These are a few basic tips on making your application better/faster/stronger without knowing anything about indexes or sharding.

Connecting

Connecting to the database is a (relatively) expensive operation. Try to minimize the number of times you connect and disconnect: use persistent connections or connection pooling (depending on your language).

there are some  side effects with the PHP connection code.

$connection = new Mongo ( );

$connection->connect( );

In this code it appears the user wants to create a new connection. However, under the hood the following is happening:

The constructor connects to the database.
connect( ) sees that you’re already connected, assumes you want to reset the connection.
Disconnects from the database.
Connects again.

The result is that you have doubled your execution time.

ObjectIds

ObjectIds seem to be uncomfortable, so they convert their ObjectIds into strings. The problem is, an ObjectId takes up 12 bytes but its string representation takes up 29 bytes (almost two and a half times bigger).

Numbers vs. Strings

MongoDB is type-sensitive and it’s important to use the correct type: numbers for numeric values and strings for strings.

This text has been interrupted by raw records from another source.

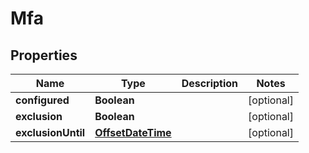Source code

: 
# Mfa

## Properties
Name | Type | Description | Notes
------------ | ------------- | ------------- | -------------
**configured** | **Boolean** |  |  [optional]
**exclusion** | **Boolean** |  |  [optional]
**exclusionUntil** | [**OffsetDateTime**](OffsetDateTime.md) |  |  [optional]



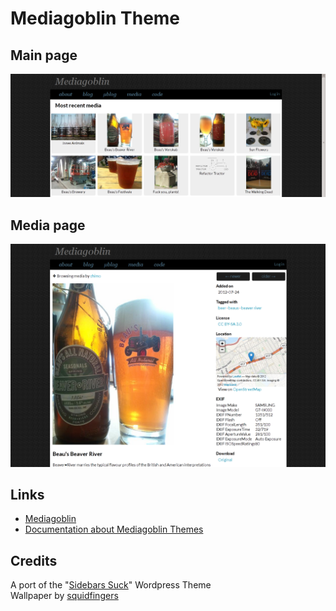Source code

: # Mediagoblin Theme

## Main page

![Screenshot](https://github.com/chimo/Mediagoblin-Theme/raw/master/screenshot.png)

## Media page

![Screenshot](https://github.com/chimo/Mediagoblin-Theme/raw/master/screenshot2.png)

## Links

* [Mediagoblin](http://mediagoblin.org/)
* [Documentation about Mediagoblin Themes](http://docs.mediagoblin.org/siteadmin/theming.html)

## Credits

A port of the "[Sidebars Suck](http://wordpress.org/extend/themes/sidebarssuck)" Wordpress Theme  
Wallpaper by [squidfingers](http://www.squidfingers.com/patterns/)
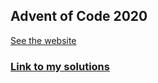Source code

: ## Advent of Code 2020

[See the website](https://adventofcode.com/2020)

### [Link to my solutions](https://akshaypopat.github.io/Advent-of-Code-2020/)

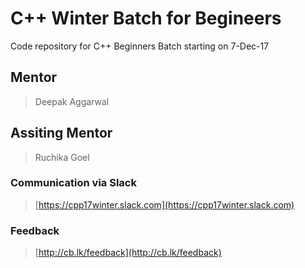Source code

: # C++ Winter Batch for Begineers
Code repository for C++ Beginners Batch starting on 7-Dec-17

## Mentor
> Deepak Aggarwal

## Assiting Mentor 
> Ruchika Goel

### Communication via Slack
> [https://cpp17winter.slack.com](https://cpp17winter.slack.com)

### Feedback 
> [http://cb.lk/feedback](http://cb.lk/feedback)

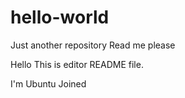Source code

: # hello-world
Just another repository
Read me please

Hello This is editor README file.

I'm Ubuntu Joined
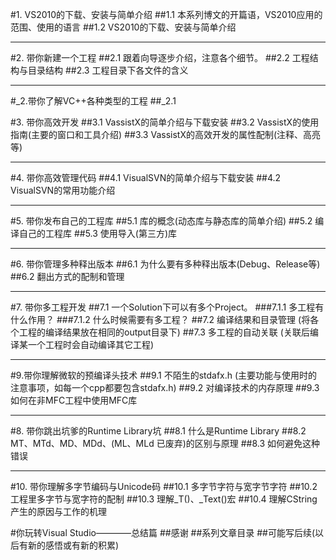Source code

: #1. VS2010的下载、安装与简单介绍
##1.1 本系列博文的开篇语，VS2010应用的范围、使用的语言
##1.2 VS2010的下载、安装与简单介绍
***

#2. 带你新建一个工程
##2.1 跟着向导逐步介绍，注意各个细节。
##2.2 工程结构与目录结构
##2.3 工程目录下各文件的含义
***

#_2.带你了解VC++各种类型的工程
##_2.1 

#3. 带你高效开发
##3.1 VassistX的简单介绍与下载安装
##3.2 VassistX的使用指南(主要的窗口和工具介绍)
##3.3 VassistX的高效开发的属性配制(注释、高亮等)
***

#4. 带你高效管理代码
##4.1 VisualSVN的简单介绍与下载安装
##4.2 VisualSVN的常用功能介绍
***

#5. 带你发布自己的工程库
##5.1 库的概念(动态库与静态库的简单介绍)
##5.2 编译自己的工程库
##5.3 使用导入(第三方)库    
***

#6. 带你管理多种释出版本
##6.1 为什么要有多种释出版本(Debug、Release等)
##6.2 翻出方式的配制和管理
***

#7. 带你多工程开发
##7.1 一个Solution下可以有多个Project。
###7.1.1 多工程有什么作用？
###7.1.2 什么时候需要有多工程？
##7.2 编译结果和目录管理
(将各个工程的编译结果放在相同的output目录下)
##7.3 多工程的自动关联
(关联后编译某一个工程时会自动编译其它工程)
***

#9.带你理解微软的预编译头技术
##9.1 不陌生的stdafx.h
(主要功能与使用时的注意事项，如每一个cpp都要包含stdafx.h)
##9.2 对编译技术的内存原理
##9.3 如何在非MFC工程中使用MFC库
***

#8. 带你跳出坑爹的Runtime Library坑
##8.1 什么是Runtime Library
##8.2 MT、MTd、MD、MDd、(ML、MLd 已废弃)的区别与原理
##8.3 如何避免这种错误
***


#10. 带你理解多字节编码与Unicode码
##10.1 多字节字符与宽字节字符
##10.2 工程里多字节与宽字符的配制
##10.3 理解_T()、_Text()宏
##10.4 理解CString产生的原因与工作的机理

#你玩转Visual Studio————总结篇
##感谢
##系列文章目录
##可能写后续(以后有新的感悟或有新的积累)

If you have large numbers and you save them as strings (“1234567890″ instead of 1234567890), MongoDB may slow down as it strcmps the entire length of the number instead of doing a quicker numeric comparison. Also, “12″ is going to be sorted as less than “9″, because MongoDB will use string, not numeric, comparison on the values. This can lead to some errors.

Driver-specific
Find out if you’re driver is particularly weaknesses (or strengths). For instance, the Perl driver is one of the fastest drivers, but it is not good at decoding Date types (Perl’s DateTime objects take a long time to create).
MongoDB adopts a documented-oriented format, so it is more similar to RDBMS than a key-value or column oriented format.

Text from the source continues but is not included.